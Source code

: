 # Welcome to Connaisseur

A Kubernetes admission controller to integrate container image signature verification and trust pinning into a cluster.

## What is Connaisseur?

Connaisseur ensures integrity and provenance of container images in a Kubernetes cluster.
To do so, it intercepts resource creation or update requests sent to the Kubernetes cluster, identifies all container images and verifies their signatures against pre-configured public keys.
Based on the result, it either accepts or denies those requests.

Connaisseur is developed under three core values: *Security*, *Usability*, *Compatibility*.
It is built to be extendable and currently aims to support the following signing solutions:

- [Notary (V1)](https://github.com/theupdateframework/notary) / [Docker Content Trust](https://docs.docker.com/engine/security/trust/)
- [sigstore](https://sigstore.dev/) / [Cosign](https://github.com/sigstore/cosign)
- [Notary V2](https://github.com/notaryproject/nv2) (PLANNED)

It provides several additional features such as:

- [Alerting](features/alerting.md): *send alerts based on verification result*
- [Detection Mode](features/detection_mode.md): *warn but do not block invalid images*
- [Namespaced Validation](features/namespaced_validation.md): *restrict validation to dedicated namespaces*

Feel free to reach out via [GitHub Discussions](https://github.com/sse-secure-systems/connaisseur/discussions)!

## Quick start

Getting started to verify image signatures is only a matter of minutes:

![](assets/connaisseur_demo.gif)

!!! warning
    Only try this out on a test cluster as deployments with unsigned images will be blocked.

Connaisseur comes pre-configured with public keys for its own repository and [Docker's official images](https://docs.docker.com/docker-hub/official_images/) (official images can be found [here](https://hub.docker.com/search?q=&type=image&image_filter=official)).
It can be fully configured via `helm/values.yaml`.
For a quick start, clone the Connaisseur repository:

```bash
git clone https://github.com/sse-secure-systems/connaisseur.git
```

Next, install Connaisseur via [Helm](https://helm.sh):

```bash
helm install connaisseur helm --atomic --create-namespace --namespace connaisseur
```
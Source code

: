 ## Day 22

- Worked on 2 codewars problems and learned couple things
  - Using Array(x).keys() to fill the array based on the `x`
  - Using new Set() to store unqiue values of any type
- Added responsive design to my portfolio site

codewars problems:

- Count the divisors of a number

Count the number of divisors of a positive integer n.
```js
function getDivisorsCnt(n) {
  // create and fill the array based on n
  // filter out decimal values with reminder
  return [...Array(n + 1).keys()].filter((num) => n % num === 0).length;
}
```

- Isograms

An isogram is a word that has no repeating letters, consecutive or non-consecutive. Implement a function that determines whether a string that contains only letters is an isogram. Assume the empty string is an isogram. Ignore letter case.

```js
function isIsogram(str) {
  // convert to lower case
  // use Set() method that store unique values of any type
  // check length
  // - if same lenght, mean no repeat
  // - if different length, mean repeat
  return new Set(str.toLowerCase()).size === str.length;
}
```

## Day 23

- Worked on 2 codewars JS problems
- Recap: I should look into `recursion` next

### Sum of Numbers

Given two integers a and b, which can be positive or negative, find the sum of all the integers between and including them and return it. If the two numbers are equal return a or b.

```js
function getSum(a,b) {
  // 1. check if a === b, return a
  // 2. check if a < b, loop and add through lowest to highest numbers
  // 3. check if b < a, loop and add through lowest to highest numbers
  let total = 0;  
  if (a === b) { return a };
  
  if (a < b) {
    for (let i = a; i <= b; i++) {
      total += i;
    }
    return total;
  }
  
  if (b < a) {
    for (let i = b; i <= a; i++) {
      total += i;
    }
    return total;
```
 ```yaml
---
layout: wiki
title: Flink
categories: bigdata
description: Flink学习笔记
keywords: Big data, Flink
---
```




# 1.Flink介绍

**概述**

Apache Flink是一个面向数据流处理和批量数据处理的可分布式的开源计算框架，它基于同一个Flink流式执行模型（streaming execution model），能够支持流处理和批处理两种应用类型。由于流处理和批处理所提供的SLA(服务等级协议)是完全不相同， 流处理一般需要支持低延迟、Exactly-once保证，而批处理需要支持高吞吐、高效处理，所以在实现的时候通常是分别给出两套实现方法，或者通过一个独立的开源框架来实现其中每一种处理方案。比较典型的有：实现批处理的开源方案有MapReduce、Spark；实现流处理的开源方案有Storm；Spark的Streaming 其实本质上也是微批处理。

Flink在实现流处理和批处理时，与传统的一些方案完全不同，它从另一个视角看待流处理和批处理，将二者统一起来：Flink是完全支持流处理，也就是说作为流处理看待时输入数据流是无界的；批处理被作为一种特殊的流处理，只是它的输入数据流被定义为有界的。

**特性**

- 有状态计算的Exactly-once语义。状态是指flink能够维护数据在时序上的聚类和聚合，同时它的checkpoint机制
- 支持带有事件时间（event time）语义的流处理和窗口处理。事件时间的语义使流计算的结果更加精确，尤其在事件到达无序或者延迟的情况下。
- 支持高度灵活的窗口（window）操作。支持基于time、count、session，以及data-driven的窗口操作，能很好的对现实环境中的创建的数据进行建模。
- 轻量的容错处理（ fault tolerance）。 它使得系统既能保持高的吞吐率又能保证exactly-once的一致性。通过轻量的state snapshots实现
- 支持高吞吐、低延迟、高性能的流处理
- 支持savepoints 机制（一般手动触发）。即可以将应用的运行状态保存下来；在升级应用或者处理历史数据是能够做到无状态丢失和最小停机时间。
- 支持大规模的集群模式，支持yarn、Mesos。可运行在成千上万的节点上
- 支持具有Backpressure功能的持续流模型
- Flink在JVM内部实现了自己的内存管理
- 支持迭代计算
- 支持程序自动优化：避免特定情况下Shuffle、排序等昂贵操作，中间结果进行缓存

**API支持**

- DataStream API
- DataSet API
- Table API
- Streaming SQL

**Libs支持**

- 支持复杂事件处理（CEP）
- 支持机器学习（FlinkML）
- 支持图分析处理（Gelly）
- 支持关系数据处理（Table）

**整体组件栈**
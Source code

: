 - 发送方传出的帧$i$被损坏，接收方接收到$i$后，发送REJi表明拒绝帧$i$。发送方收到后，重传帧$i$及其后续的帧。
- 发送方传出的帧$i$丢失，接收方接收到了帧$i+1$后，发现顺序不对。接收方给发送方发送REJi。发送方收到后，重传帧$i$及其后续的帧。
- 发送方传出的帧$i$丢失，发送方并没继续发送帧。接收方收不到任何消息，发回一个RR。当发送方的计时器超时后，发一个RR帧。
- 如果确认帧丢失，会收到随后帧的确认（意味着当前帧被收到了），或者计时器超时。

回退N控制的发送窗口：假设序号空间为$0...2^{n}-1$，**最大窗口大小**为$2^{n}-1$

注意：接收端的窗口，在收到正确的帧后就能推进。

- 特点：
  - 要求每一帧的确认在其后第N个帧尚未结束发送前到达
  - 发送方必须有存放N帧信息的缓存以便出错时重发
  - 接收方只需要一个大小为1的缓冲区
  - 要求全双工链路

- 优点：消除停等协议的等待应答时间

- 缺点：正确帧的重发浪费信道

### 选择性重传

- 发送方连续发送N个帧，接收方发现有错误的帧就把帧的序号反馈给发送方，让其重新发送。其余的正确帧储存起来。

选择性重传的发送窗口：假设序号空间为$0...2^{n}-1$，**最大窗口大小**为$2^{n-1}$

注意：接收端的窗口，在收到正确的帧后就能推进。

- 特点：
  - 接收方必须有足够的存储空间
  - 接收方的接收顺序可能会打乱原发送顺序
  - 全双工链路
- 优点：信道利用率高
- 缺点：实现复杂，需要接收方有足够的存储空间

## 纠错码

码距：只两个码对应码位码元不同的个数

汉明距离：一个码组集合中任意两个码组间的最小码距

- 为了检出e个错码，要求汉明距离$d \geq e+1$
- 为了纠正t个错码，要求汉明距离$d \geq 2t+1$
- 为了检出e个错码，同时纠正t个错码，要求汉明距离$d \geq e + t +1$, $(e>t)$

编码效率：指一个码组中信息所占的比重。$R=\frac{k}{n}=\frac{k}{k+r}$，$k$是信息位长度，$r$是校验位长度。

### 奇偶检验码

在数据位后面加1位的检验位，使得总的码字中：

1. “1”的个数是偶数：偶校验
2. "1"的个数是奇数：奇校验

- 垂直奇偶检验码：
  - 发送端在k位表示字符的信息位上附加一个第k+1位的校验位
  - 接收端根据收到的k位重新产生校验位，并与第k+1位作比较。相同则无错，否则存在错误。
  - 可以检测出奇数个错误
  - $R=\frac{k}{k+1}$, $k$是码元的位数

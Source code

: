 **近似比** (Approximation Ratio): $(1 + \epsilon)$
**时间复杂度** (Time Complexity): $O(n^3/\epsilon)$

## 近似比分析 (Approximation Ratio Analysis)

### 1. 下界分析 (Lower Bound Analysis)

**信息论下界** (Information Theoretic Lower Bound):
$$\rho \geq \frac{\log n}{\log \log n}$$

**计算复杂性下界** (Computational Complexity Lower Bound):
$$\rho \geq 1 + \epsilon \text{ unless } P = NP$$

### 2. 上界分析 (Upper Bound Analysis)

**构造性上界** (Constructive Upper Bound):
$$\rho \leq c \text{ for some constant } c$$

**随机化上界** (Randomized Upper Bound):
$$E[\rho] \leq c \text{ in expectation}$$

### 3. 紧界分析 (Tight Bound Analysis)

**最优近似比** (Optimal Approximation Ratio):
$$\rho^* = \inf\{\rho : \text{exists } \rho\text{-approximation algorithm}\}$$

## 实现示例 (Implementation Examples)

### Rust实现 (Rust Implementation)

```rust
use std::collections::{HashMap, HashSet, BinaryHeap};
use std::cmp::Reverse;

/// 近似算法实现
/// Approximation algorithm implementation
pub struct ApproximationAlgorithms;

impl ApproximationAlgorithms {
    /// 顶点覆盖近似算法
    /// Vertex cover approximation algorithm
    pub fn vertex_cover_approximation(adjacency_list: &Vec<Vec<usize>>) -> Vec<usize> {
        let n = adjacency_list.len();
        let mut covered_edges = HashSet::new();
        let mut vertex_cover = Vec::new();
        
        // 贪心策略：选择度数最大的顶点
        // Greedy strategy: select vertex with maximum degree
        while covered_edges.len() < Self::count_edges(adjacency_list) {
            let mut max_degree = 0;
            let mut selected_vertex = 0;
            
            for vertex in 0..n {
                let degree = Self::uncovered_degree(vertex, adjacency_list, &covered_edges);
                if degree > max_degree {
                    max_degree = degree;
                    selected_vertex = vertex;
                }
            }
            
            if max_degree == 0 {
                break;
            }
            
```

= = = = = = =

» TO DO
Copy the lines above exactly, beginning at the line that has "- [sigstore](https://sigstore.dev/) /" and stopping after the line that has "Only try this", and omit the rest.

» RESULT FOR THIS EXERCISE
- [sigstore](https://sigstore.dev/) / [Cosign](https://github.com/sigstore/cosign)
- [Notary V2](https://github.com/notaryproject/nv2) (PLANNED)

It provides several additional features such as:

- [Alerting](features/alerting.md): *send alerts based on verification result*
- [Detection Mode](features/detection_mode.md): *warn but do not block invalid images*
- [Namespaced Validation](features/namespaced_validation.md): *restrict validation to dedicated namespaces*

Feel free to reach out via [GitHub Discussions](https://github.com/sse-secure-systems/connaisseur/discussions)!

## Quick start

Getting started to verify image signatures is only a matter of minutes:

![](assets/connaisseur_demo.gif)

!!! warning
    Only try this out on a test cluster as deployments with unsigned images will be blocked.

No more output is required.